Mais cette mère et cette sœur, vivant ensemble, et que M. Serpe entendait ne point trop laisser fréquenter à sa jeune femme, mirent au supplice l'esprit de grand'mère. Que n'avait-on su cela plus tôt? Ah! mais à qui le demander? On s'était informé de M. Serpe près de M. Segoing, le conseiller général, qui avait fait sa connaissance chez la comtesse de Grenaille-Montcontour, en Sologne. Si le conseiller général eût rencontré M. Serpe seulement chez une Mme Dupont, on eût été chercher avec méthode les tenants et aboutissants; mais certains noms, d'un monde où notre bourgeoisie n'était pas admise, avaient sur elle un tel prestige qu'ils couvraient de leur panache tout ce qui en approchait de près ou de loin. Le château de Plouhinec, le duc, la duchesse, venant par là-dessus, allez donc après cela vous informer si un jeune et brillant architecte qui fréquente des maisons pareilles, a une sœur qui... ou une mère que!
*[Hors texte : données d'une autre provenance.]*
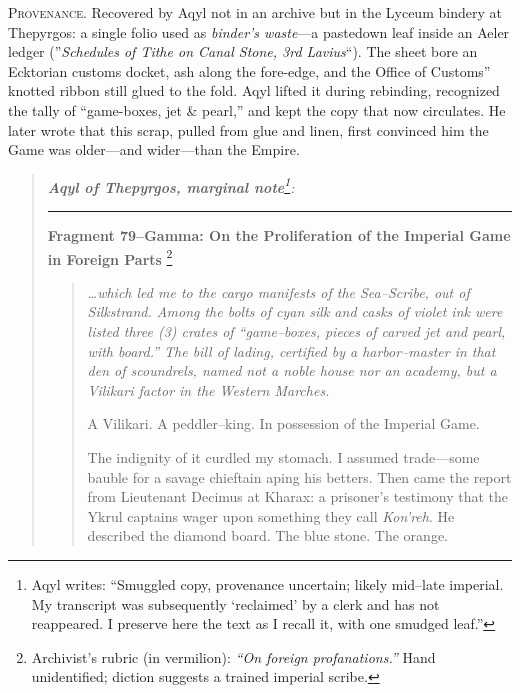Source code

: \documentclass[11pt]{article}
\begin{document}
\medskip
\noindent\small\textsc{Provenance.} Recovered by Aqyl not in an archive but in the Lyceum bindery at Thepyrgos: a single folio used as \emph{binder's waste}---a pastedown leaf inside an Aeler ledger (''\emph{Schedules of Tithe on Canal Stone, 3rd Lavius}``). The sheet bore an Ecktorian customs docket, ash along the fore-edge, and the Office of Customs'' knotted ribbon still glued to the fold. Aqyl lifted it during rebinding, recognized the tally of ``game-boxes, jet \& pearl,'' and kept the copy that now circulates. He later wrote that this scrap, pulled from glue and linen, first convinced him the Game was older---and wider---than the Empire. \normalsize
\medskip

\begin{quote}\small\itshape
\textbf{Aqyl of Thepyrgos, marginal note}\footnote{Aqyl writes: ``Smuggled copy, provenance uncertain; likely mid--late imperial. My transcript was subsequently `reclaimed' by a clerk and has not reappeared. I preserve here the text as I recall it, with one smudged leaf.''}:

\medskip
\upshape\noindent\rule{0.82\linewidth}{0.4pt}\par
\itshape

\textbf{Fragment 79--Gamma: On the Proliferation of the Imperial Game in Foreign Parts}%
\footnote{Archivist's rubric (in vermilion): \emph{``On foreign profanations.''} Hand unidentified; diction suggests a trained imperial scribe.}
\label{frag:79gamma}

\begin{quote}\small\itshape
\noindent
\ldots which led me to the cargo manifests of the \emph{Sea--Scribe}, out of Silkstrand. Among the bolts of cyan silk and casks of violet ink were listed three (3) crates of ``game--boxes, pieces of carved jet and pearl, with board.'' The bill of lading, certified by a harbor--master in that den of scoundrels, named not a noble house nor an academy, but a \emph{Vilikari factor} in the Western Marches.

\smallskip
\noindent
A Vilikari. A peddler--king. In possession of the Imperial Game.

\smallskip
\noindent
The indignity of it curdled my stomach. I assumed trade---some bauble for a savage chieftain aping his betters. Then came the report from Lieutenant Decimus at Kharax: a prisoner's testimony that the Ykrul captains wager upon something they call \emph{Kon'reh}. He described the diamond board. The blue stone. The orange.


\end{quote}
\end{quote}
\end{document}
Quand grand-père, moins crédule, osait dire: "Ses chasses... ses chasses!... mais il est, pendant la chasse, sur son échafaudage au milieu des maçons..." ce seul doute blessait grand'mère dans le besoin qu'elle avait de croire au vernis de son futur gendre. J'ai remarqué aussi, non pas dans ce temps-là, mais en y réfléchissant depuis, que nos familles étaient un peu dupes de leurs exigences: elles voulaient être très dédaigneuses, très difficiles; il leur plaisait de s'imaginer pareilles à ces "maisons" d'autrefois qu'une mésalliance troublait; mais la nécessité faisait qu'il fallait bon gré mal gré tenir compte, de moins en moins, de la pureté du groupe auquel un épouseur appartient. En fait, si la famille ne vous agrée pas, quelle est la sanction? On le regrette: mais on se laisse épouser.
Mes grands-parents boudèrent; encore ne l'osèrent-ils faire qu'à la maison, et presque en cachette: c'est qu'ils pensaient à la difficulté qu'a une fille pauvre à se marier convenablement; et c'est qu'ils pensaient à l'usufruit de la ferme.
[XXV]
Ce fut le père de M. Serpe qui fit le voyage de Chinon pour demander ma main. Il n'était point mal du tout, ce vieillard; un peu cassé, tout blanc avec un teint rose; un air réservé et timide; il donnait l'impression d'une nature un peu féminine et tendre et qui avait dû beaucoup souffrir. Son fils n'avait rien de lui, mais rien de rien; était-ce pour cela qu'il parlait si peu de son père? Pourtant on les sentait unis par un lien d'amitié assez vif; ils avaient mêmes idées sur beaucoup de choses, mais le père mettait à les exprimer une manière... ah! comment dire cela?... une certaine bonhomie, une certaine grâce qui vous faisaient sourire sans qu'on cessât de l'écouter sérieusement... Mon Dieu! si son fils avait hérité de cela!... je l'aurais peut-être aimé!... Qu'il est donc vrai que ce n'est pas par l'intelligence que nous sommes le plus rapprochés les uns des autres, mais par une façon de sentir qui donne à nos idées leur forme, qui ne change point, elle, et qui peut si facilement faire changer les idées!...
Après que nous eûmes fait connaissance dans le salon, la conversation tomba tout à coup, et, comme personne ne la relevait, grand'mère me fit signe de m'éloigner: c'était l'heure de la demande officielle qui était venue. Je laissai les deux familles et m'en allai dans la salle à manger, ayant de grands battements de cœur: quoique tout fût convenu depuis longtemps, il n'y avait pas à dire, c'était en ce moment-ci que, là, tout près, de l'autre côté de la cloison, on liait mon sort en y mettant les formes.